The fourth step in the planning model is Site Development. This phase is about building your site based on the goal setting and planning work you did in the first three steps. It is also about ensuring the development of your site remains on track in terms of time, budget, scope and quality.
Unfortunately, all too many organizations start their projects here and disregard all the planning and pre-work that needs to be done. Organizations that do this typically end up with a prolonged, frustrating and expensive development process. This happens because the decisions that should have been made earlier don't go away. They still need to be made.
For you, because you have done your planning, your Site Development phase will focus on:
- Finalizing site design and graphics: lock down and commit to the look and organization (i.e. site map or site organizational chart) of your site. Changes later in the process will only slow down development and increase the overall costs of your site. Ensure that your site is right the first time. Consider having a small group of members look at your design and organization before you begin building.

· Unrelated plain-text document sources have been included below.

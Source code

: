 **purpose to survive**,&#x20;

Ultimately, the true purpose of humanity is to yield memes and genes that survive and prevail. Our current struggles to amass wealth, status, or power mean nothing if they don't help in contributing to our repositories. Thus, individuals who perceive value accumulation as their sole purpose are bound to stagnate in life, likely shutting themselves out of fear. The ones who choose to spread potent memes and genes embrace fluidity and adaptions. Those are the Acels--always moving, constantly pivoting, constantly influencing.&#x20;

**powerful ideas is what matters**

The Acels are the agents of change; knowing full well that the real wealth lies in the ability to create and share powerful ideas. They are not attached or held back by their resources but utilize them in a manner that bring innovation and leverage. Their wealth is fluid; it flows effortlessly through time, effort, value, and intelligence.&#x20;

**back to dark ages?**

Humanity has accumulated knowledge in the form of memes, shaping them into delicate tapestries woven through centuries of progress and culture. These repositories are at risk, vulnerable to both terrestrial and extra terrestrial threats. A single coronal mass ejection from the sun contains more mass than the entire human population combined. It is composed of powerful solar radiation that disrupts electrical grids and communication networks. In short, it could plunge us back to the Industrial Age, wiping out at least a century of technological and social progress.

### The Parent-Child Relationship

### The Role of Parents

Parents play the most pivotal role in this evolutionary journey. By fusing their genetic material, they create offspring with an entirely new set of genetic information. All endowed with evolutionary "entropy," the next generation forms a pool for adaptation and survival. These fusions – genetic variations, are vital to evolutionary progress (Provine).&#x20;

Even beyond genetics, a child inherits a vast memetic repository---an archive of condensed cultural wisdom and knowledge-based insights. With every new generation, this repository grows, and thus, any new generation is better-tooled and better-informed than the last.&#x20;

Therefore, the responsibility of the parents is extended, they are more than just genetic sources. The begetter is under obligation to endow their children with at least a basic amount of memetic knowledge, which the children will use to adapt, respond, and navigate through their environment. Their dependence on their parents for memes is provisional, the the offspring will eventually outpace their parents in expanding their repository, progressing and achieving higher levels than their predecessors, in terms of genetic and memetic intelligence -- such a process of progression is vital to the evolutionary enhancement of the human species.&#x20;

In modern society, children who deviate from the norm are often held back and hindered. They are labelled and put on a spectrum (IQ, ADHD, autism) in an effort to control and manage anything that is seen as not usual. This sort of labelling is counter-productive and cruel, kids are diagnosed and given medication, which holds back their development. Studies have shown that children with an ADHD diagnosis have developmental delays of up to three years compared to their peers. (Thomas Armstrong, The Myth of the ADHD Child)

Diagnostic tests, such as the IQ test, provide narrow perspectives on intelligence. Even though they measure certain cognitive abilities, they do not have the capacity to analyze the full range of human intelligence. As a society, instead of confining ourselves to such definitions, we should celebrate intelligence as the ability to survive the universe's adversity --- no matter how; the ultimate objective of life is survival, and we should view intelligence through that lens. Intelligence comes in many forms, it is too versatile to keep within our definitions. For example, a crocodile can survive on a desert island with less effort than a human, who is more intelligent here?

- Content development: ideally you should write the content for your site before a single page is developed. If you do, the development process will move much more smoothly and quickly. Plus, this will enable you match your content with your site organizational chart, which will help you identify and fix any content holes you may have before they become issues. Depending on the size of your site, expect to spend as long as 3-4 months developing your content—or longer.
- Programming and development: today, Web sites are becoming larger and more complex. In most projects, at least some programming is required for things such as online applications, content and ad management tools and navigation. Development also includes the actual creation of your Web site pages. The more you have planned and completed by this point, the faster you'll be able to move through this process.
- Content loading: depending on the type of site you create, your content is either added as your pages as are created or once your content management system has been implemented. In either case, the process is greatly simplified and quickened by having your content in well-organized, well-edited electronic documents that are in final form.
- Testing: no one likes to test, but it is critical. While some responsibility to test falls on the shoulders of your Web site developer, it falls on your shoulders too. Test throughout the development process and after for quality, typos, organization, usability, bugs, security, formatting, consistency and completeness. Use your project plan as a checklist to ensure that everything that should have been done was done. Also, strongly consider having a small group of your members test it too.